Your reply should be a single number, the count of lines in the records that contain "target".

***** RECORD SET

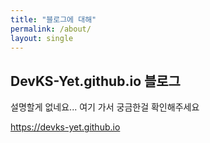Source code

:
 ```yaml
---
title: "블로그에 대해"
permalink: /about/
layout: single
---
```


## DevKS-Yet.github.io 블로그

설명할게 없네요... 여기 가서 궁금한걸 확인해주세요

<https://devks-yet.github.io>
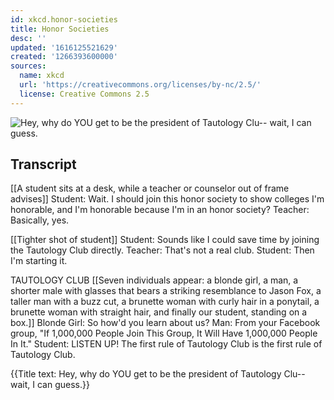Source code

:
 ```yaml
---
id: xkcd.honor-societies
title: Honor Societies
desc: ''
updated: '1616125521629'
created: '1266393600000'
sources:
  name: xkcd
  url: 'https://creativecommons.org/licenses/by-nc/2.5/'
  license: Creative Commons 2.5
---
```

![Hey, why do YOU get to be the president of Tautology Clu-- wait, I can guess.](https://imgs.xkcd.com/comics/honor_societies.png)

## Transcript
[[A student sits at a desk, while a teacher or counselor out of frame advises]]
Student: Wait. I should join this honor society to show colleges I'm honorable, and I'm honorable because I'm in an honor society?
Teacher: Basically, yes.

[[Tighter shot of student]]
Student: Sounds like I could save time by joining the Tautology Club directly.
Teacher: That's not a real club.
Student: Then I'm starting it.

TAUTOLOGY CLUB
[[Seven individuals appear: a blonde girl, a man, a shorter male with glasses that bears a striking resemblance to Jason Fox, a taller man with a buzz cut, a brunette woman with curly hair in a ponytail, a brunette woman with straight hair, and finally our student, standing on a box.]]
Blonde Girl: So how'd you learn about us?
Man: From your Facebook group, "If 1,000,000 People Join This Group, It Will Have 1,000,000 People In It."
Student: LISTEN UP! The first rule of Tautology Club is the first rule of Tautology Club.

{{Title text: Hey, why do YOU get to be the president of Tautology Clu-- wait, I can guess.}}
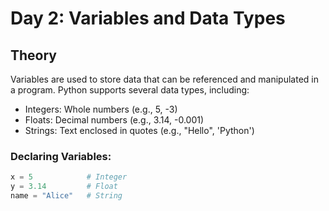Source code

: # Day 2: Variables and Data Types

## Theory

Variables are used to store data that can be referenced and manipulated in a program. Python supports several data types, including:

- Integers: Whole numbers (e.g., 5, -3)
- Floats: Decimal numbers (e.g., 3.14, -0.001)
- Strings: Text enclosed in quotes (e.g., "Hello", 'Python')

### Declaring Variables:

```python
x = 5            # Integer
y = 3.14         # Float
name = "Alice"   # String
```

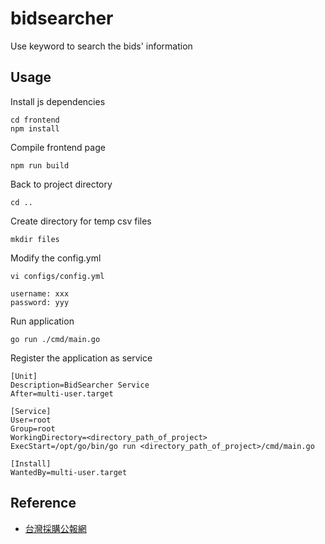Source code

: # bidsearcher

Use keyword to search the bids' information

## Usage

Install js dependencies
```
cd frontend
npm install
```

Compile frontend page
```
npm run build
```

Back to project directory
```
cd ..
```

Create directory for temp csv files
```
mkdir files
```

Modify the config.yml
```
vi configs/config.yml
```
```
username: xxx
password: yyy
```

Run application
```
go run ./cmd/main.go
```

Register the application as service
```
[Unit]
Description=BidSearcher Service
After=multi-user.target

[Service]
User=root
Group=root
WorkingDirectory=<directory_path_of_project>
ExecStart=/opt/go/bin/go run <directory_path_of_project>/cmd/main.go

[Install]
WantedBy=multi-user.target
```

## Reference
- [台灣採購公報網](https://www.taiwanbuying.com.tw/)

**********

ANSWER SPACE >>
2